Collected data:
*** Begin section ***

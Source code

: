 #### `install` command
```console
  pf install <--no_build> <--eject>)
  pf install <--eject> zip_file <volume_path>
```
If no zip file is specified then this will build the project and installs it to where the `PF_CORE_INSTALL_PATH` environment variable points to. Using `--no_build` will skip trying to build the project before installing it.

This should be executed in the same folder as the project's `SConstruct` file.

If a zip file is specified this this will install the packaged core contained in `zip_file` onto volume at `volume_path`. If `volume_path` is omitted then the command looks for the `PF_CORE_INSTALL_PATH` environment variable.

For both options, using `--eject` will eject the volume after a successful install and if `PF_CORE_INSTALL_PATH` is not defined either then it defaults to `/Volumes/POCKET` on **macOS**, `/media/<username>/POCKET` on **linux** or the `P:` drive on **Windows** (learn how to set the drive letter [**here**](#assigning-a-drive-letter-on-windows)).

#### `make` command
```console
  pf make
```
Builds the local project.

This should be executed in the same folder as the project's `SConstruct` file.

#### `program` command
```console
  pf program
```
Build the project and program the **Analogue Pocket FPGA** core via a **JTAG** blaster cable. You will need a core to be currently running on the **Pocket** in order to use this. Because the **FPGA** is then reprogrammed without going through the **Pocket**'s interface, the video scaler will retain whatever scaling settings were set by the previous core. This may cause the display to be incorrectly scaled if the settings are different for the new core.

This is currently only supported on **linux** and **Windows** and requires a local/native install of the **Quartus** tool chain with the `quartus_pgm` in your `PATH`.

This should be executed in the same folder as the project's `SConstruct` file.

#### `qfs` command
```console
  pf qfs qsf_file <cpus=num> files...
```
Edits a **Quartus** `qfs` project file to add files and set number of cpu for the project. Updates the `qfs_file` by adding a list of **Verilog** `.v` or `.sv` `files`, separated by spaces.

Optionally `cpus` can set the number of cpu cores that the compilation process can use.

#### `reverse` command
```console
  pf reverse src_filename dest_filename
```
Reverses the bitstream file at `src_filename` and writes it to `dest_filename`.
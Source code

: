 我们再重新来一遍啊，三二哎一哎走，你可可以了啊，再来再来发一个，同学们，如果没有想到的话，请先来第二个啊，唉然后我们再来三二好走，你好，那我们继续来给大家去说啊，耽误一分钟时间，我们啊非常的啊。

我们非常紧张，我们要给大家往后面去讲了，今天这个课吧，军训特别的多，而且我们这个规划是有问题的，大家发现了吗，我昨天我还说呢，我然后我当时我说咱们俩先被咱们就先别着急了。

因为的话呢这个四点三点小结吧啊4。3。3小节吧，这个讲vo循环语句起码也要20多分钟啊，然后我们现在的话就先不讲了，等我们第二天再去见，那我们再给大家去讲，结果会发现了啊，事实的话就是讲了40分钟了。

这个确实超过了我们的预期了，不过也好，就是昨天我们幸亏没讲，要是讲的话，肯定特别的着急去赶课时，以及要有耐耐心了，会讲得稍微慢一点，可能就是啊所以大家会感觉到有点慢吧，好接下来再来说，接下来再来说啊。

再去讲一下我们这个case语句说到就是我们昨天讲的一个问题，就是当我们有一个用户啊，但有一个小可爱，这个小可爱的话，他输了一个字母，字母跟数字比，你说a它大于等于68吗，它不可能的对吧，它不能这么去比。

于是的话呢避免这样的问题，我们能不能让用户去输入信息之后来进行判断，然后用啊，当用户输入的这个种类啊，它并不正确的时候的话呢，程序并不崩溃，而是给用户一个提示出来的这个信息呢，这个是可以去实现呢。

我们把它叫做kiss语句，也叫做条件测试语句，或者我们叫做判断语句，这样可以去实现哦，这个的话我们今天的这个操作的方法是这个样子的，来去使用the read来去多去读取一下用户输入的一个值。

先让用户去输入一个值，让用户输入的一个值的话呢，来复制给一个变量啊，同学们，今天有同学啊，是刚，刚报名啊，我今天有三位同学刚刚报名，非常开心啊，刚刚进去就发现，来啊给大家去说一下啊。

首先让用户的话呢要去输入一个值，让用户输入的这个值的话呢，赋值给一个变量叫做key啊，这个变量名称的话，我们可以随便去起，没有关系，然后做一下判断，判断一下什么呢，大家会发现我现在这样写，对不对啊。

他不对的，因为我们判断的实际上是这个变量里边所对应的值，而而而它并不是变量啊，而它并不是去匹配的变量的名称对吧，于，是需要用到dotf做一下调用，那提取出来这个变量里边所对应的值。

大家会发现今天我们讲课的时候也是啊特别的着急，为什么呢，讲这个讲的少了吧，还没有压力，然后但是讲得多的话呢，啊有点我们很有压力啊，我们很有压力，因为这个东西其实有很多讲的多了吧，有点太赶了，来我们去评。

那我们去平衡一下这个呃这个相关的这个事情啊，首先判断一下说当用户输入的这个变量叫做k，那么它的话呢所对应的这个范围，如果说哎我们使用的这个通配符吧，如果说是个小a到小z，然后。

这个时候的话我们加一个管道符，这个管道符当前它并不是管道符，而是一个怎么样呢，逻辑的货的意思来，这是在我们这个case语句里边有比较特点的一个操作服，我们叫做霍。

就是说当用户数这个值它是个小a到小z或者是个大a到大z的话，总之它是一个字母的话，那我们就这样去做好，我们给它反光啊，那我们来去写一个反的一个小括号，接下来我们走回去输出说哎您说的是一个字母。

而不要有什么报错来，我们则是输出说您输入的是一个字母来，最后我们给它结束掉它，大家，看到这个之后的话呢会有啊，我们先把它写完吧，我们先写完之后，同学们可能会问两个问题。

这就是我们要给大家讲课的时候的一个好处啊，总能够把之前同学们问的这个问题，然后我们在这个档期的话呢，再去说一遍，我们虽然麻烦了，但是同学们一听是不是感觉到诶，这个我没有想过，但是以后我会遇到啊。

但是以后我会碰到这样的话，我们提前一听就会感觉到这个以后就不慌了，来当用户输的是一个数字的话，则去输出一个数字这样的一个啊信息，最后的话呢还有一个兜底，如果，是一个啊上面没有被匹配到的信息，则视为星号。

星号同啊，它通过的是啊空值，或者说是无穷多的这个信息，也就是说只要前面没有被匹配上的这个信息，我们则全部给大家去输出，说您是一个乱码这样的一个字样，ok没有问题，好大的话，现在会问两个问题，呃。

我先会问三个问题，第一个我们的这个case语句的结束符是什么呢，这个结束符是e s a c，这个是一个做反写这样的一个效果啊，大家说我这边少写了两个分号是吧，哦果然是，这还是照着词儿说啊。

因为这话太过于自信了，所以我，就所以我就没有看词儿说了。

*** End section ***

• What you have to do: Send back all the records above word for word.

• Output for this exercise:
Source code

: #### `install` command
```console
  pf install <--no_build> <--eject>)
  pf install <--eject> zip_file <volume_path>
```
If no zip file is specified then this will build the project and installs it to where the `PF_CORE_INSTALL_PATH` environment variable points to. Using `--no_build` will skip trying to build the project before installing it.

This should be executed in the same folder as the project's `SConstruct` file.

If a zip file is specified this this will install the packaged core contained in `zip_file` onto volume at `volume_path`. If `volume_path` is omitted then the command looks for the `PF_CORE_INSTALL_PATH` environment variable.

For both options, using `--eject` will eject the volume after a successful install and if `PF_CORE_INSTALL_PATH` is not defined either then it defaults to `/Volumes/POCKET` on **macOS**, `/media/<username>/POCKET` on **linux** or the `P:` drive on **Windows** (learn how to set the drive letter [**here**](#assigning-a-drive-letter-on-windows)).

#### `make` command
```console
  pf make
```
Builds the local project.

This should be executed in the same folder as the project's `SConstruct` file.

#### `program` command
```console
  pf program
```
Build the project and program the **Analogue Pocket FPGA** core via a **JTAG** blaster cable. You will need a core to be currently running on the **Pocket** in order to use this. Because the **FPGA** is then reprogrammed without going through the **Pocket**'s interface, the video scaler will retain whatever scaling settings were set by the previous core. This may cause the display to be incorrectly scaled if the settings are different for the new core.

This is currently only supported on **linux** and **Windows** and requires a local/native install of the **Quartus** tool chain with the `quartus_pgm` in your `PATH`.

This should be executed in the same folder as the project's `SConstruct` file.

#### `qfs` command
```console
  pf qfs qsf_file <cpus=num> files...
```
Edits a **Quartus** `qfs` project file to add files and set number of cpu for the project. Updates the `qfs_file` by adding a list of **Verilog** `.v` or `.sv` `files`, separated by spaces.

Optionally `cpus` can set the number of cpu cores that the compilation process can use.

#### `reverse` command
```console
  pf reverse src_filename dest_filename
```
Reverses the bitstream file at `src_filename` and writes it to `dest_filename`.
Source code

: 我们再重新来一遍啊，三二哎一哎走，你可可以了啊，再来再来发一个，同学们，如果没有想到的话，请先来第二个啊，唉然后我们再来三二好走，你好，那我们继续来给大家去说啊，耽误一分钟时间，我们啊非常的啊。

我们非常紧张，我们要给大家往后面去讲了，今天这个课吧，军训特别的多，而且我们这个规划是有问题的，大家发现了吗，我昨天我还说呢，我然后我当时我说咱们俩先被咱们就先别着急了。

因为的话呢这个四点三点小结吧啊4。3。3小节吧，这个讲vo循环语句起码也要20多分钟啊，然后我们现在的话就先不讲了，等我们第二天再去见，那我们再给大家去讲，结果会发现了啊，事实的话就是讲了40分钟了。

这个确实超过了我们的预期了，不过也好，就是昨天我们幸亏没讲，要是讲的话，肯定特别的着急去赶课时，以及要有耐耐心了，会讲得稍微慢一点，可能就是啊所以大家会感觉到有点慢吧，好接下来再来说，接下来再来说啊。

再去讲一下我们这个case语句说到就是我们昨天讲的一个问题，就是当我们有一个用户啊，但有一个小可爱，这个小可爱的话，他输了一个字母，字母跟数字比，你说a它大于等于68吗，它不可能的对吧，它不能这么去比。

于是的话呢避免这样的问题，我们能不能让用户去输入信息之后来进行判断，然后用啊，当用户输入的这个种类啊，它并不正确的时候的话呢，程序并不崩溃，而是给用户一个提示出来的这个信息呢，这个是可以去实现呢。

我们把它叫做kiss语句，也叫做条件测试语句，或者我们叫做判断语句，这样可以去实现哦，这个的话我们今天的这个操作的方法是这个样子的，来去使用the read来去多去读取一下用户输入的一个值。

先让用户去输入一个值，让用户输入的一个值的话呢，来复制给一个变量啊，同学们，今天有同学啊，是刚，刚报名啊，我今天有三位同学刚刚报名，非常开心啊，刚刚进去就发现，来啊给大家去说一下啊。

首先让用户的话呢要去输入一个值，让用户输入的这个值的话呢，赋值给一个变量叫做key啊，这个变量名称的话，我们可以随便去起，没有关系，然后做一下判断，判断一下什么呢，大家会发现我现在这样写，对不对啊。

他不对的，因为我们判断的实际上是这个变量里边所对应的值，而而而它并不是变量啊，而它并不是去匹配的变量的名称对吧，于，是需要用到dotf做一下调用，那提取出来这个变量里边所对应的值。

大家会发现今天我们讲课的时候也是啊特别的着急，为什么呢，讲这个讲的少了吧，还没有压力，然后但是讲得多的话呢，啊有点我们很有压力啊，我们很有压力，因为这个东西其实有很多讲的多了吧，有点太赶了，来我们去评。

那我们去平衡一下这个呃这个相关的这个事情啊，首先判断一下说当用户输入的这个变量叫做k，那么它的话呢所对应的这个范围，如果说哎我们使用的这个通配符吧，如果说是个小a到小z，然后。

这个时候的话我们加一个管道符，这个管道符当前它并不是管道符，而是一个怎么样呢，逻辑的货的意思来，这是在我们这个case语句里边有比较特点的一个操作服，我们叫做霍。

就是说当用户数这个值它是个小a到小z或者是个大a到大z的话，总之它是一个字母的话，那我们就这样去做好，我们给它反光啊，那我们来去写一个反的一个小括号，接下来我们走回去输出说哎您说的是一个字母。

而不要有什么报错来，我们则是输出说您输入的是一个字母来，最后我们给它结束掉它，大家，看到这个之后的话呢会有啊，我们先把它写完吧，我们先写完之后，同学们可能会问两个问题。

这就是我们要给大家讲课的时候的一个好处啊，总能够把之前同学们问的这个问题，然后我们在这个档期的话呢，再去说一遍，我们虽然麻烦了，但是同学们一听是不是感觉到诶，这个我没有想过，但是以后我会遇到啊。

但是以后我会碰到这样的话，我们提前一听就会感觉到这个以后就不慌了，来当用户输的是一个数字的话，则去输出一个数字这样的一个啊信息，最后的话呢还有一个兜底，如果，是一个啊上面没有被匹配到的信息，则视为星号。

星号同啊，它通过的是啊空值，或者说是无穷多的这个信息，也就是说只要前面没有被匹配上的这个信息，我们则全部给大家去输出，说您是一个乱码这样的一个字样，ok没有问题，好大的话，现在会问两个问题，呃。

我先会问三个问题，第一个我们的这个case语句的结束符是什么呢，这个结束符是e s a c，这个是一个做反写这样的一个效果啊，大家说我这边少写了两个分号是吧，哦果然是，这还是照着词儿说啊。

因为这话太过于自信了，所以我，就所以我就没有看词儿说了。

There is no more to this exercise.